Nadat Farao de Hebreeën wegzond (sjallach) leidde God hen niet op de weg naar het land van de Filistijnen (Pelisjtiem), maar liet Hij de Israëlieten afbuigen naar het zuiden. Daarmee voorkwam Hij dat zij ontmoedigd zouden raken als ze meteen aangevallen zouden worden (Ex 13:17), maar belangrijker was dat Farao erdoor dacht dat zij de weg kwijt waren (14:3).
Opvallend is dat de woordcombinatie ‘besjallach’ onbepaald is. Het was ook niet Farao’s wilsdaad. Hij werd ertoe gedwongen en komt er dan ook snel op terug.
God verhardde Farao’s hart opnieuw en kon Zich zo aan hem verheerlijken. Farao’s legermacht was vergelijkbaar met die van de Hebreeën (600 eenheden (14:7); vergelijk 12:37). De twee legers ontmoeten elkaar aan de oever van ‘jam Soef’ (Rietzee). Mozes maande de Hebreeën stil te zijn, want God zou voor hen strijden (jillachem lachém). God beval hen op te trekken naar het water, terwijl Hij Mozes zijn staf over het water liet uitstrekken. Tegelijkertijd beval God de engel, die de Hebreeën leidde, zich tussen de twee legers op te stellen.
Waterwonder
Een sterke oostenwind kwam op en blies zo hard dat het water opengespleten werd en de bodem vrijkwam. De Hebreeën gingen daarover en zagen links, maar ook rechts een muur (chomah) van water (14:22). Dit duurde heel de avond en een deel van de nacht. Uiteindelijk werd Farao de kans gegeven achter de Hebreeën aan te jagen. Gods wake (‘asjmorét) over Farao’s leger zag dat ze in de vroege ochtend het midden van jam Soef hadden bereikt. Toen bracht Hij hen in verwarring (jaham).

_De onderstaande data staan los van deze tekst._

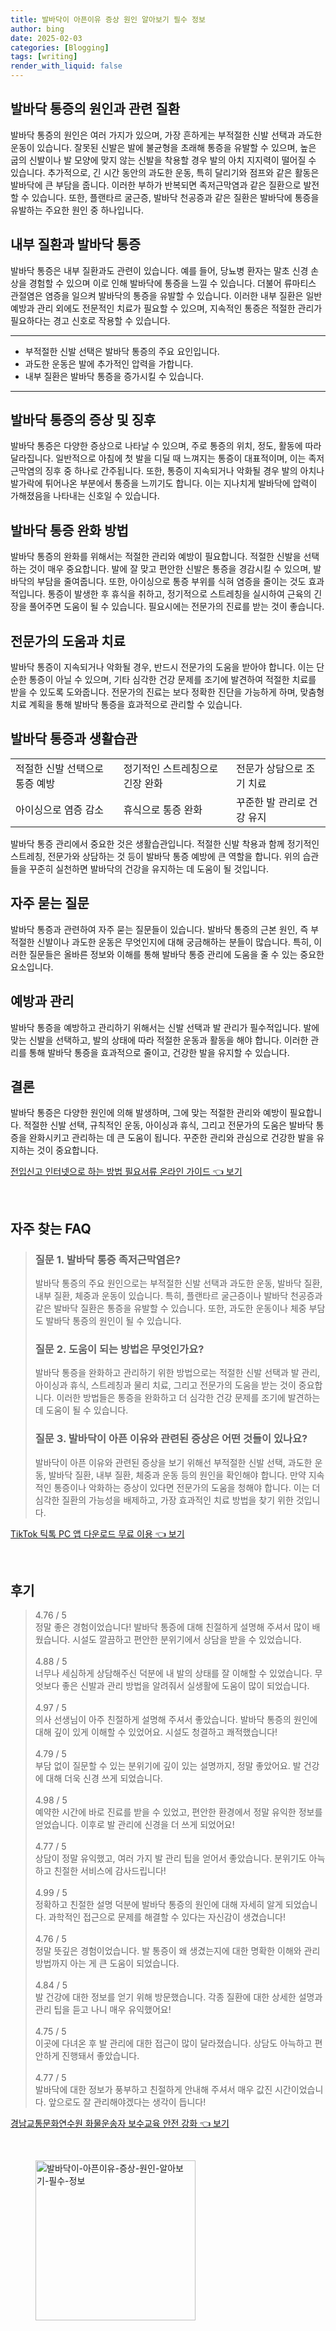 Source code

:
 ```yaml
---
title: 발바닥이 아픈이유 증상 원인 알아보기 필수 정보
author: bing
date: 2025-02-03
categories: [Blogging]
tags: [writing]
render_with_liquid: false
---
```



<h2 id='발바닥 통증의 원인과 관련 질환'>발바닥 통증의 원인과 관련 질환</h2>

<p>발바닥 통증의 원인은 여러 가지가 있으며, 가장 흔하게는 부적절한 신발 선택과 과도한 운동이 있습니다. 잘못된 신발은 발에 불균형을 초래해 통증을 유발할 수 있으며, 높은 굽의 신발이나 발 모양에 맞지 않는 신발을 착용할 경우 발의 아치 지지력이 떨어질 수 있습니다. 추가적으로, 긴 시간 동안의 과도한 운동, 특히 달리기와 점프와 같은 활동은 발바닥에 큰 부담을 줍니다. 이러한 부하가 반복되면 족저근막염과 같은 질환으로 발전할 수 있습니다. 또한, 플랜타르 굴근증, 발바닥 천공증과 같은 질환은 발바닥에 통증을 유발하는 주요한 원인 중 하나입니다.</p>

<h2 id='내부 질환과 발바닥 통증'>내부 질환과 발바닥 통증</h2>

<p>발바닥 통증은 내부 질환과도 관련이 있습니다. 예를 들어, 당뇨병 환자는 말초 신경 손상을 경험할 수 있으며 이로 인해 발바닥에 통증을 느낄 수 있습니다. 더불어 류마티스 관절염은 염증을 일으켜 발바닥의 통증을 유발할 수 있습니다. 이러한 내부 질환은 일반 예방과 관리 외에도 전문적인 치료가 필요할 수 있으며, 지속적인 통증은 적절한 관리가 필요하다는 경고 신호로 작용할 수 있습니다.</p>

<hr />

<ul>
    <li>부적절한 신발 선택은 발바닥 통증의 주요 요인입니다.</li>
    <li>과도한 운동은 발에 추가적인 압력을 가합니다.</li>
    <li>내부 질환은 발바닥 통증을 증가시킬 수 있습니다.</li>
</ul>

<hr />

<h2 id='발바닥 통증의 증상 및 징후'>발바닥 통증의 증상 및 징후</h2>

<p>발바닥 통증은 다양한 증상으로 나타날 수 있으며, 주로 통증의 위치, 정도, 활동에 따라 달라집니다. 일반적으로 아침에 첫 발을 디딜 때 느껴지는 통증이 대표적이며, 이는 족저근막염의 징후 중 하나로 간주됩니다. 또한, 통증이 지속되거나 악화될 경우 발의 아치나 발가락에 튀어나온 부분에서 통증을 느끼기도 합니다. 이는 지나치게 발바닥에 압력이 가해졌음을 나타내는 신호일 수 있습니다.</p>

<h2 id='발바닥 통증 완화 방법'>발바닥 통증 완화 방법</h2>

<p>발바닥 통증의 완화를 위해서는 적절한 관리와 예방이 필요합니다. 적절한 신발을 선택하는 것이 매우 중요합니다. 발에 잘 맞고 편안한 신발은 통증을 경감시킬 수 있으며, 발바닥의 부담을 줄여줍니다. 또한, 아이싱으로 통증 부위를 식혀 염증을 줄이는 것도 효과적입니다. 통증이 발생한 후 휴식을 취하고, 정기적으로 스트레칭을 실시하여 근육의 긴장을 풀어주면 도움이 될 수 있습니다. 필요시에는 전문가의 진료를 받는 것이 좋습니다.</p>

<h2 id='전문가의 도움과 치료'>전문가의 도움과 치료</h2>

<p>발바닥 통증이 지속되거나 악화될 경우, 반드시 전문가의 도움을 받아야 합니다. 이는 단순한 통증이 아닐 수 있으며, 기타 심각한 건강 문제를 조기에 발견하여 적절한 치료를 받을 수 있도록 도와줍니다. 전문가의 진료는 보다 정확한 진단을 가능하게 하며, 맞춤형 치료 계획을 통해 발바닥 통증을 효과적으로 관리할 수 있습니다.</p>

<h2 id='발바닥 통증과 생활습관'>발바닥 통증과 생활습관</h2>

<table>
    <tr>
        <td>적절한 신발 선택으로 통증 예방</td>
        <td>정기적인 스트레칭으로 긴장 완화</td>
        <td>전문가 상담으로 조기 치료</td>
    </tr>
    <tr>
        <td>아이싱으로 염증 감소</td>
        <td>휴식으로 통증 완화</td>
        <td>꾸준한 발 관리로 건강 유지</td>
    </tr>
</table>

<p>발바닥 통증 관리에서 중요한 것은 생활습관입니다. 적절한 신발 착용과 함께 정기적인 스트레칭, 전문가와 상담하는 것 등이 발바닥 통증 예방에 큰 역할을 합니다. 위의 습관들을 꾸준히 실천하면 발바닥의 건강을 유지하는 데 도움이 될 것입니다.</p>

<h2 id='자주 묻는 질문'>자주 묻는 질문</h2>

<p>발바닥 통증과 관련하여 자주 묻는 질문들이 있습니다. 발바닥 통증의 근본 원인, 즉 부적절한 신발이나 과도한 운동은 무엇인지에 대해 궁금해하는 분들이 많습니다. 특히, 이러한 질문들은 올바른 정보와 이해를 통해 발바닥 통증 관리에 도움을 줄 수 있는 중요한 요소입니다.</p>

<h2 id='예방과 관리'>예방과 관리</h2>

<p>발바닥 통증을 예방하고 관리하기 위해서는 신발 선택과 발 관리가 필수적입니다. 발에 맞는 신발을 선택하고, 발의 상태에 따라 적절한 운동과 활동을 해야 합니다. 이러한 관리를 통해 발바닥 통증을 효과적으로 줄이고, 건강한 발을 유지할 수 있습니다.</p>

<h2 id='결론'>결론</h2>

<p>발바닥 통증은 다양한 원인에 의해 발생하며, 그에 맞는 적절한 관리와 예방이 필요합니다. 적절한 신발 선택, 규칙적인 운동, 아이싱과 휴식, 그리고 전문가의 도움은 발바닥 통증을 완화시키고 관리하는 데 큰 도움이 됩니다. 꾸준한 관리와 관심으로 건강한 발을 유지하는 것이 중요합니다.</p>


<p><a class="click-button" title="전입신고 인터넷으로 하는 방법 필요서류 온라인 가이드" href="https://somered.github.io/posts/%EC%A0%84%EC%9E%85%EC%8B%A0%EA%B3%A0-%EC%9D%B8%ED%84%B0%EB%84%B7%EC%9C%BC%EB%A1%9C-%ED%95%98%EB%8A%94-%EB%B0%A9%EB%B2%95-%ED%95%84%EC%9A%94%EC%84%9C%EB%A5%98-%EC%98%A8%EB%9D%BC%EC%9D%B8-%EA%B0%80%EC%9D%B4%EB%93%9C/" rel="dofollow">전입신고 인터넷으로 하는 방법 필요서류 온라인 가이드 👈 보기</a></p><br>
<h2 id='자주_찾는_FAQ'>자주 찾는 FAQ</h2>
<div itemscope="" itemtype="https://schema.org/FAQPage"> 
<blockquote> 
<div itemscope="" itemprop="mainEntity" itemtype="https://schema.org/Question"> 
<h3 itemprop="name">질문 1. 발바닥 통증 족저근막염은?</h3> 
<div itemscope="" itemprop="acceptedAnswer" itemtype="https://schema.org/Answer"> 
<span itemprop="text"> 
<p>발바닥 통증의 주요 원인으로는 부적절한 신발 선택과 과도한 운동, 발바닥 질환, 내부 질환, 체중과 운동이 있습니다. 특히, 플랜타르 굴근증이나 발바닥 천공증과 같은 발바닥 질환은 통증을 유발할 수 있습니다. 또한, 과도한 운동이나 체중 부담도 발바닥 통증의 원인이 될 수 있습니다.</p> 
</span> 
</div> 
</div> 

<div itemscope="" itemprop="mainEntity" itemtype="https://schema.org/Question"> 
<h3 itemprop="name">질문 2. 도움이 되는 방법은 무엇인가요?</h3> 
<div itemscope="" itemprop="acceptedAnswer" itemtype="https://schema.org/Answer"> 
<span itemprop="text"> 
<p>발바닥 통증을 완화하고 관리하기 위한 방법으로는 적절한 신발 선택과 발 관리, 아이싱과 휴식, 스트레칭과 물리 치료, 그리고 전문가의 도움을 받는 것이 중요합니다. 이러한 방법들은 통증을 완화하고 더 심각한 건강 문제를 조기에 발견하는 데 도움이 될 수 있습니다.</p> 
</span> 
</div> 
</div> 

<div itemscope="" itemprop="mainEntity" itemtype="https://schema.org/Question"> 
<h3 itemprop="name">질문 3. 발바닥이 아픈 이유와 관련된 증상은 어떤 것들이 있나요?</h3> 
<div itemscope="" itemprop="acceptedAnswer" itemtype="https://schema.org/Answer"> 
<span itemprop="text"> 
<p>발바닥이 아픈 이유와 관련된 증상을 보기 위해선 부적절한 신발 선택, 과도한 운동, 발바닥 질환, 내부 질환, 체중과 운동 등의 원인을 확인해야 합니다. 만약 지속적인 통증이나 악화하는 증상이 있다면 전문가의 도움을 청해야 합니다. 이는 더 심각한 질환의 가능성을 배제하고, 가장 효과적인 치료 방법을 찾기 위한 것입니다.</p> 
</span> 
</div> 
</div> 
</blockquote> 
</div>
<p><a class="click-button" title="TikTok 틱톡 PC 앱 다운로드 무료 이용" href="https://somered.github.io/posts/TikTok-%ED%8B%B1%ED%86%A1-PC-%EC%95%B1-%EB%8B%A4%EC%9A%B4%EB%A1%9C%EB%93%9C-%EB%AC%B4%EB%A3%8C-%EC%9D%B4%EC%9A%A9/" rel="dofollow">TikTok 틱톡 PC 앱 다운로드 무료 이용 👈 보기</a></p><br>
<h2 id='후기'>후기</h2>
<div itemscope itemtype="https://schema.org/Product">
  <blockquote>
  <div itemprop="review" itemscope itemtype="https://schema.org/Review">
      <div itemprop="reviewRating" itemscope itemtype="https://schema.org/Rating"> <span itemprop="ratingValue">4.76</span> / <span itemprop="bestRating">5</span> </div>
      <span itemprop="reviewBody">정말 좋은 경험이었습니다! 발바닥 통증에 대해 친절하게 설명해 주셔서 많이 배웠습니다. 시설도 깔끔하고 편안한 분위기에서 상담을 받을 수 있었습니다.</span>
  </div>
  <br>
  <div itemprop="review" itemscope itemtype="https://schema.org/Review">
      <div itemprop="reviewRating" itemscope itemtype="https://schema.org/Rating"> <span itemprop="ratingValue">4.88</span> / <span itemprop="bestRating">5</span> </div>
      <span itemprop="reviewBody">너무나 세심하게 상담해주신 덕분에 내 발의 상태를 잘 이해할 수 있었습니다. 무엇보다 좋은 신발과 관리 방법을 알려줘서 실생활에 도움이 많이 되었습니다.</span>
  </div>
  <br>
  <div itemprop="review" itemscope itemtype="https://schema.org/Review">
      <div itemprop="reviewRating" itemscope itemtype="https://schema.org/Rating"> <span itemprop="ratingValue">4.97</span> / <span itemprop="bestRating">5</span> </div>
      <span itemprop="reviewBody">의사 선생님이 아주 친절하게 설명해 주셔서 좋았습니다. 발바닥 통증의 원인에 대해 깊이 있게 이해할 수 있었어요. 시설도 청결하고 쾌적했습니다!</span>
  </div>
  <br>
  <div itemprop="review" itemscope itemtype="https://schema.org/Review">
      <div itemprop="reviewRating" itemscope itemtype="https://schema.org/Rating"> <span itemprop="ratingValue">4.79</span> / <span itemprop="bestRating">5</span> </div>
      <span itemprop="reviewBody">부담 없이 질문할 수 있는 분위기에 깊이 있는 설명까지, 정말 좋았어요. 발 건강에 대해 더욱 신경 쓰게 되었습니다.</span>
  </div>
  <br>
  <div itemprop="review" itemscope itemtype="https://schema.org/Review">
      <div itemprop="reviewRating" itemscope itemtype="https://schema.org/Rating"> <span itemprop="ratingValue">4.98</span> / <span itemprop="bestRating">5</span> </div>
      <span itemprop="reviewBody">예약한 시간에 바로 진료를 받을 수 있었고, 편안한 환경에서 정말 유익한 정보를 얻었습니다. 이후로 발 관리에 신경을 더 쓰게 되었어요!</span>
  </div>
  <br>
  <div itemprop="review" itemscope itemtype="https://schema.org/Review">
      <div itemprop="reviewRating" itemscope itemtype="https://schema.org/Rating"> <span itemprop="ratingValue">4.77</span> / <span itemprop="bestRating">5</span> </div>
      <span itemprop="reviewBody">상담이 정말 유익했고, 여러 가지 발 관리 팁을 얻어서 좋았습니다. 분위기도 아늑하고 친절한 서비스에 감사드립니다!</span>
  </div>
  <br>
  <div itemprop="review" itemscope itemtype="https://schema.org/Review">
      <div itemprop="reviewRating" itemscope itemtype="https://schema.org/Rating"> <span itemprop="ratingValue">4.99</span> / <span itemprop="bestRating">5</span> </div>
      <span itemprop="reviewBody">정확하고 친절한 설명 덕분에 발바닥 통증의 원인에 대해 자세히 알게 되었습니다. 과학적인 접근으로 문제를 해결할 수 있다는 자신감이 생겼습니다!</span>
  </div>
  <br>
  <div itemprop="review" itemscope itemtype="https://schema.org/Review">
      <div itemprop="reviewRating" itemscope itemtype="https://schema.org/Rating"> <span itemprop="ratingValue">4.76</span> / <span itemprop="bestRating">5</span> </div>
      <span itemprop="reviewBody">정말 뜻깊은 경험이었습니다. 발 통증이 왜 생겼는지에 대한 명확한 이해와 관리 방법까지 아는 게 큰 도움이 되었습니다.</span>
  </div>
  <br>
  <div itemprop="review" itemscope itemtype="https://schema.org/Review">
      <div itemprop="reviewRating" itemscope itemtype="https://schema.org/Rating"> <span itemprop="ratingValue">4.84</span> / <span itemprop="bestRating">5</span> </div>
      <span itemprop="reviewBody">발 건강에 대한 정보를 얻기 위해 방문했습니다. 각종 질환에 대한 상세한 설명과 관리 팁을 듣고 나니 매우 유익했어요!</span>
  </div>
  <br>
  <div itemprop="review" itemscope itemtype="https://schema.org/Review">
      <div itemprop="reviewRating" itemscope itemtype="https://schema.org/Rating"> <span itemprop="ratingValue">4.75</span> / <span itemprop="bestRating">5</span> </div>
      <span itemprop="reviewBody">이곳에 다녀온 후 발 관리에 대한 접근이 많이 달라졌습니다. 상담도 아늑하고 편안하게 진행돼서 좋았습니다.</span>
  </div>
  <br>
  <div itemprop="review" itemscope itemtype="https://schema.org/Review">
      <div itemprop="reviewRating" itemscope itemtype="https://schema.org/Rating"> <span itemprop="ratingValue">4.77</span> / <span itemprop="bestRating">5</span> </div>
      <span itemprop="reviewBody">발바닥에 대한 정보가 풍부하고 친절하게 안내해 주셔서 매우 값진 시간이었습니다. 앞으로도 잘 관리해야겠다는 생각이 듭니다!</span>
  </div>
  </blockquote>
</div>
<p><a class="click-button" title="경남교통문화연수원 화물운송자 보수교육 안전 강화" href="https://somered.github.io/posts/%EA%B2%BD%EB%82%A8%EA%B5%90%ED%86%B5%EB%AC%B8%ED%99%94%EC%97%B0%EC%88%98%EC%9B%90-%ED%99%94%EB%AC%BC%EC%9A%B4%EC%86%A1%EC%9E%90-%EB%B3%B4%EC%88%98%EA%B5%90%EC%9C%A1-%EC%95%88%EC%A0%84-%EA%B0%95%ED%99%94/" rel="dofollow">경남교통문화연수원 화물운송자 보수교육 안전 강화 👈 보기</a></p><br>
<figure class="image"><img src="https://somered.github.io/assets/img/thumbnail/발바닥이-아픈이유-증상-원인-알아보기-필수-정보.webp" alt="발바닥이-아픈이유-증상-원인-알아보기-필수-정보" width="256" height="256"></figure>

Aan de andere oever van het water beval God aan Mozes zijn hand uit te strekken zodat het water zich sloot. De Farao en zijn leger werden door het water verzwolgen. Dit rondde de Uittocht af. Mozes begon spontaan een lied tot God te zingen. Als God dit aan Egypte doet, wat zullen de volken in de omgeving dan wel niet denken? Wat hadden de Hebreeën van hen te vrezen op de weg naar het Beloofde Land?
De woestijnreis naar de berg Gods
Van daar trokken de Hebreeën naar het bevel (Ex 3:12) in zuidelijke richting naar de berg Gods, maar ze vonden nergens water. Toen zij water vonden bleek het bitter (marah). Maar God liet Mozes weten dat drinkbaar te maken. Ze trokken verder en bereikten ‘Ejlim (Rotspilaren) en daar waren waterbronnen en palmbomen. Ergens in een woestijn, een maand na de Uittocht, dus bij volle maan, raakte het eten op. God zou toen voedsel vlakbij hun legerplaats uit de lucht laten neerkomen. Die moesten de Hebreeën gaan halen. ’s Avonds kwartels (selaw) voor vlees en ’s morgens brood als een bedekking van de dauw (sjichvat hattal). Als een dun laagje schilfers, een deklaagje (daq mechoespas daq kakfor). De Hebreeën zeiden: “Wat toch is het?” (man hoe). Het was als korianderzaad (zéra’ gad) en wit (lavan). De smaak was als een honingkoek (tsapiechit bidavar). God droeg Mozes op een volle maat ‘Man’ in een kruik te doen en te bewaren als getuigenis voor de volgende generaties.
Sjabbat aangescherpt
Op de 6de dag zou er een dubbele hoeveelheid voedsel zijn om diezelfde dag klaar te maken. Normaal mocht het voedsel niet bewaard worden tot de volgende dag, maar die dag wel. Want de volgende dag was aan God gewijd; de Sjabbat. Op die dag zou God geen voedsel buiten de legerplaats geven. De Hebreeën hielden de Sjabbat in hun legerplaats en reisden niet.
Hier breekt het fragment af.